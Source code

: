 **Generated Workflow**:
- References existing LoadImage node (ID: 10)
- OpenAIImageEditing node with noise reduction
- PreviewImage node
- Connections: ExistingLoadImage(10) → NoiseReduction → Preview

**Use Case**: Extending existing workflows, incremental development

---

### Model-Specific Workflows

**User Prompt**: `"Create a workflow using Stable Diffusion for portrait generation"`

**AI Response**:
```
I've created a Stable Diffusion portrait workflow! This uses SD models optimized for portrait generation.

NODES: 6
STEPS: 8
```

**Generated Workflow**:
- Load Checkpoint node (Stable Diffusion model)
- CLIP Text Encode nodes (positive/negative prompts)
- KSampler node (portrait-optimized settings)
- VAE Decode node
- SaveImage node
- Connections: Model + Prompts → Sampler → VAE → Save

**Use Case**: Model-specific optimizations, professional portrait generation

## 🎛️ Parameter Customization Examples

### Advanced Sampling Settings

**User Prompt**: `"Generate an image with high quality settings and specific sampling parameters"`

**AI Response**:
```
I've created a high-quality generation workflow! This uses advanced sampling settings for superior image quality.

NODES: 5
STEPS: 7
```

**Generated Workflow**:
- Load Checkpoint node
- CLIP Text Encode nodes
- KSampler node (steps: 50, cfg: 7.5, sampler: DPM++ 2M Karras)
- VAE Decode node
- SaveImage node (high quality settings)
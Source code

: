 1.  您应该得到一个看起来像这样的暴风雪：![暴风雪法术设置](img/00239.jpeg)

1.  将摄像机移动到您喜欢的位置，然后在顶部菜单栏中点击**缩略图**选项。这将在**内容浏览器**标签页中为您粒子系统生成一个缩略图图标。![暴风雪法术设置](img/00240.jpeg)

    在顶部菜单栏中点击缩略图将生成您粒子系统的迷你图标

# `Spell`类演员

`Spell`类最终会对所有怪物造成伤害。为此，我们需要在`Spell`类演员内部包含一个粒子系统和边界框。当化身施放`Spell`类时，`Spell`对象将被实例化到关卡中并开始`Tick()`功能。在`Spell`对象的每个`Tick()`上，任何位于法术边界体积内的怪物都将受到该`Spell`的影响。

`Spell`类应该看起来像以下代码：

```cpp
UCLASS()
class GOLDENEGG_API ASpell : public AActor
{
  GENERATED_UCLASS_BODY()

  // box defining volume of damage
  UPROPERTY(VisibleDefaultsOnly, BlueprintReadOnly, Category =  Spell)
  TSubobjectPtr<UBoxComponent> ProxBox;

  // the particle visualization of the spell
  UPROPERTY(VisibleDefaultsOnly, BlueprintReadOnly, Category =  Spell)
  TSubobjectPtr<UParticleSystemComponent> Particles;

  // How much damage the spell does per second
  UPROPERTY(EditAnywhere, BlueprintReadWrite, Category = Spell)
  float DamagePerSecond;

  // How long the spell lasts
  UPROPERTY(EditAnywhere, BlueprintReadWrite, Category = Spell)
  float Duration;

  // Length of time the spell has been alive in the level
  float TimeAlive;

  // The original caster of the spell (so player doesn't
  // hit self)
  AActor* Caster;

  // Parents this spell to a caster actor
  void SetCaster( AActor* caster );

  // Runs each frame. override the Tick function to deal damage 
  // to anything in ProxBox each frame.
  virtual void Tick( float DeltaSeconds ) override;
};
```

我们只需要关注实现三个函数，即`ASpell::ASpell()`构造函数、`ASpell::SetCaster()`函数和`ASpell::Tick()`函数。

Task to carry out — Copy out the lines above word for word, stopping after the line containing "### Model-Specific Workflows".

Response to this exercise —
Source code

: **Generated Workflow**:
- References existing LoadImage node (ID: 10)
- OpenAIImageEditing node with noise reduction
- PreviewImage node
- Connections: ExistingLoadImage(10) → NoiseReduction → Preview

**Use Case**: Extending existing workflows, incremental development

---

### Model-Specific Workflows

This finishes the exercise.